ACTIVITY —
Here is a block of records. Copy every line in it that includes "autoplay".

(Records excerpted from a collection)
_ _ _

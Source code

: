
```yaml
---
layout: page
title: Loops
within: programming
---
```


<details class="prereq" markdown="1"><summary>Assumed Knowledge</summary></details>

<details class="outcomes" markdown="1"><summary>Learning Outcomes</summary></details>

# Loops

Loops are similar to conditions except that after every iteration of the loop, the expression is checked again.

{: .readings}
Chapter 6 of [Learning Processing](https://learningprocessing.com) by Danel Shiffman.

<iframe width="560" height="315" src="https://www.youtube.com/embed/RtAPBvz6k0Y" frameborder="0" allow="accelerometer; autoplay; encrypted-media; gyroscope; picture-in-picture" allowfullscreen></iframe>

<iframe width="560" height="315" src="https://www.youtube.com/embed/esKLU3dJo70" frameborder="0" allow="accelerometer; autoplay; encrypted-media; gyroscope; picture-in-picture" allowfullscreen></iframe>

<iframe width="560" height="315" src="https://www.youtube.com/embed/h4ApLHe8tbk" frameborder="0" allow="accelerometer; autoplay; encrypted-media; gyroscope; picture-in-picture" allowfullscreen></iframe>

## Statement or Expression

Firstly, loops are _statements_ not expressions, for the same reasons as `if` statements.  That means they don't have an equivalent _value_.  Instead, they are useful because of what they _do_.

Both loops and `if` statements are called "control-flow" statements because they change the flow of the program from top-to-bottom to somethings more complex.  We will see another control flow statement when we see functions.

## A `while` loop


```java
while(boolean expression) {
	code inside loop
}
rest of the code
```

_ _ _

SOLUTION TO THE EXERCISE —
<iframe width="560" height="315" src="https://www.youtube.com/embed/RtAPBvz6k0Y" frameborder="0" allow="accelerometer; autoplay; encrypted-media; gyroscope; picture-in-picture" allowfullscreen></iframe>
<iframe width="560" height="315" src="https://www.youtube.com/embed/esKLU3dJo70" frameborder="0" allow="accelerometer; autoplay; encrypted-media; gyroscope; picture-in-picture" allowfullscreen></iframe>
<iframe width="560" height="315" src="https://www.youtube.com/embed/h4ApLHe8tbk" frameborder="0" allow="accelerometer; autoplay; encrypted-media; gyroscope; picture-in-picture" allowfullscreen></iframe>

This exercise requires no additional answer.